━━━━━ Provided data

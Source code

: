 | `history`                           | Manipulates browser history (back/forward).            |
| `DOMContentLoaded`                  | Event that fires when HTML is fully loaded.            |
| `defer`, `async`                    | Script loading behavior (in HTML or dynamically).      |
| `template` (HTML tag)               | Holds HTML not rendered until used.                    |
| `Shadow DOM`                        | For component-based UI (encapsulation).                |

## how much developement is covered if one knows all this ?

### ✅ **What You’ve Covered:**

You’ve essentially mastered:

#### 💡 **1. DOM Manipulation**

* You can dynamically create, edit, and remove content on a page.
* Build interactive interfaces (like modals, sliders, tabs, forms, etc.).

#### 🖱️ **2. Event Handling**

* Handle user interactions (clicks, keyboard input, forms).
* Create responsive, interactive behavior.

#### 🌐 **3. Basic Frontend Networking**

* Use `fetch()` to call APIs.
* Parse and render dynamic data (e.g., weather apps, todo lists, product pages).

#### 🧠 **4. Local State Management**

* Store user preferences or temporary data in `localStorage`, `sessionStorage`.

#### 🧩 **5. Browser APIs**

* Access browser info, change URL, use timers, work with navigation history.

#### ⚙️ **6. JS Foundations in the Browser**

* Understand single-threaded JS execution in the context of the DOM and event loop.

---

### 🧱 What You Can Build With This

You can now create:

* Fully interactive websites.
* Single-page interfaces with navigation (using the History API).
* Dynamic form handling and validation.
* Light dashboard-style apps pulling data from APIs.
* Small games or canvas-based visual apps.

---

━━━━━━━━━━

Work to be completed> Everything in the material above from the line that has "For component-based UI" through the line that has "keyboard input, forms)." must be duplicated exactly, with no other lines given.

Task output>
| `Shadow DOM`                        | For component-based UI (encapsulation).                |

## how much developement is covered if one knows all this ?

### ✅ **What You’ve Covered:**

You’ve essentially mastered:

#### 💡 **1. DOM Manipulation**

* You can dynamically create, edit, and remove content on a page.
* Build interactive interfaces (like modals, sliders, tabs, forms, etc.).

#### 🖱️ **2. Event Handling**

* Handle user interactions (clicks, keyboard input, forms).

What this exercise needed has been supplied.